С Роджером я постепенно избавилась от прежней замкнутости и охотно рассказала ему свою историю: про отца, для которого сексуальная жизнь оказалась важнее собственной дочери; про ДЖЭТШ, про то, как бывшие подруги едва не забили меня до беспамятства, а потом подожгли мне волосы.
– Как странно, – сказала я ему однажды, – я была ученицей, а вы учителем, и мы оба стали жертвами школьной травли.
Он нахмурился, словно хотел обозначить возрастную границу между нами, но потом вдруг улыбнулся, как будто говоря: какой смысл отрицать очевидное?
– У нас много общего, – сказала я.
Взгляд его искаженных стеклами очков зеленых глаз задержался на моем лице.
– Да, Шелли, – улыбнулся он, – у нас действительно много общего.
В час дня мы заканчивали занятия, и Роджер уезжал обратно в город, произнося на прощание свою дежурную шутку: «Хорошо, что я привез с собой клубок, иначе бы мне никогда не найти обратную дорогу к цивилизации!»
Я начинала готовить легкий ланч – обычно это был салат – и садилась смотреть дневные новости по телевизору. У мамы был такой тяжелый портфель заказов, что ей приходилось работать без перерыва, она лишь наспех перекусывала сэндвичами прямо на рабочем месте. В то время как Блейкли, Дэвис и другие партнеры пировали в местном бистро, словно жирные коты, которыми они себя воображали, мама сидела в пустом офисе, тихо и кропотливо исправляя их ошибки.
После ланча я устраивалась с книгой на подоконнике в своей спальне, под этот божественный прозрачный свет. Если на улице было тепло – а в тот февраль выдалось немало погожих дней, – я читала в саду, старательно прикрывая от солнца шрамы на лбу и шее.

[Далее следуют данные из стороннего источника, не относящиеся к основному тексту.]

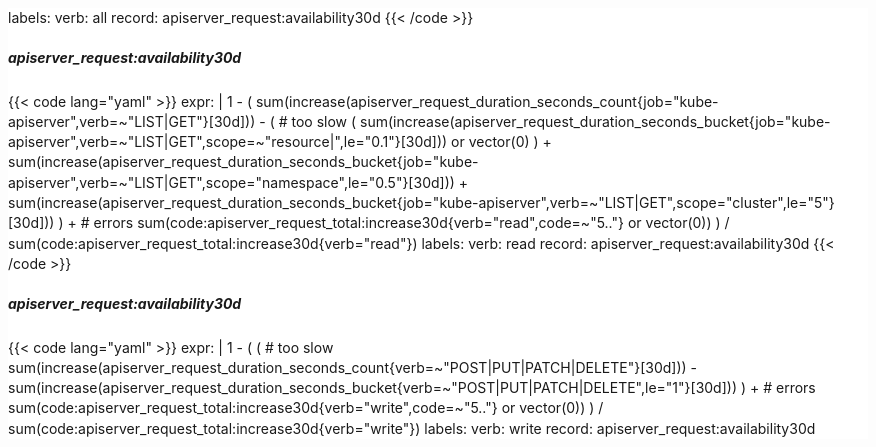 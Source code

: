 labels:
  verb: all
record: apiserver_request:availability30d
{{< /code >}}
 
##### apiserver_request:availability30d

{{< code lang="yaml" >}}
expr: |
  1 - (
    sum(increase(apiserver_request_duration_seconds_count{job="kube-apiserver",verb=~"LIST|GET"}[30d]))
    -
    (
      # too slow
      (
        sum(increase(apiserver_request_duration_seconds_bucket{job="kube-apiserver",verb=~"LIST|GET",scope=~"resource|",le="0.1"}[30d]))
        or
        vector(0)
      )
      +
      sum(increase(apiserver_request_duration_seconds_bucket{job="kube-apiserver",verb=~"LIST|GET",scope="namespace",le="0.5"}[30d]))
      +
      sum(increase(apiserver_request_duration_seconds_bucket{job="kube-apiserver",verb=~"LIST|GET",scope="cluster",le="5"}[30d]))
    )
    +
    # errors
    sum(code:apiserver_request_total:increase30d{verb="read",code=~"5.."} or vector(0))
  )
  /
  sum(code:apiserver_request_total:increase30d{verb="read"})
labels:
  verb: read
record: apiserver_request:availability30d
{{< /code >}}
 
##### apiserver_request:availability30d

{{< code lang="yaml" >}}
expr: |
  1 - (
    (
      # too slow
      sum(increase(apiserver_request_duration_seconds_count{verb=~"POST|PUT|PATCH|DELETE"}[30d]))
      -
      sum(increase(apiserver_request_duration_seconds_bucket{verb=~"POST|PUT|PATCH|DELETE",le="1"}[30d]))
    )
    +
    # errors
    sum(code:apiserver_request_total:increase30d{verb="write",code=~"5.."} or vector(0))
  )
  /
  sum(code:apiserver_request_total:increase30d{verb="write"})
labels:
  verb: write
record: apiserver_request:availability30d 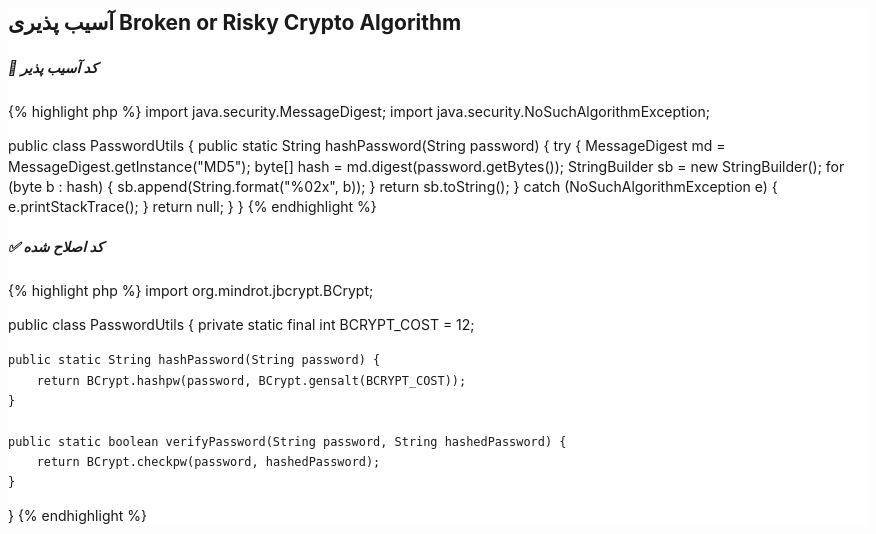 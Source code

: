 






## آسیب پذیری  Broken or Risky Crypto Algorithm

##### 🐞 کد آسیب پذیر


{% highlight php %}
import java.security.MessageDigest;
import java.security.NoSuchAlgorithmException;

public class PasswordUtils {
    public static String hashPassword(String password) {
        try {
            MessageDigest md = MessageDigest.getInstance("MD5");
            byte[] hash = md.digest(password.getBytes());
            StringBuilder sb = new StringBuilder();
            for (byte b : hash) {
                sb.append(String.format("%02x", b));
            }
            return sb.toString();
        } catch (NoSuchAlgorithmException e) {
            e.printStackTrace();
        }
        return null;
    }
}
{% endhighlight %}







##### ✅ کد اصلاح شده 


{% highlight php %}
import org.mindrot.jbcrypt.BCrypt;

public class PasswordUtils {
    private static final int BCRYPT_COST = 12;

    public static String hashPassword(String password) {
        return BCrypt.hashpw(password, BCrypt.gensalt(BCRYPT_COST));
    }

    public static boolean verifyPassword(String password, String hashedPassword) {
        return BCrypt.checkpw(password, hashedPassword);
    }
}
{% endhighlight %}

В половине третьего приезжала миссис Харрис, невысокая коренастая женщина лет за пятьдесят с крашеными рыжими волосами. У меня с ней не было таких доверительных отношений, как с Роджером, и не только потому, что она преподавала мне математику и естественные науки, которые я не могла причислить к своим любимым предметам.
Миссис Харрис много лет учила таких мышей, как я, и за это время ее сочувствие к слабым успело испариться. Она давно пришла к выводу, что мы, дети на домашнем обучении, слабаки, избалованные и капризные отпрыски, не способные противостоять трудностям жизни. Однажды я что-то сказала о своих шрамах, и она обрушилась на меня с резкой критикой.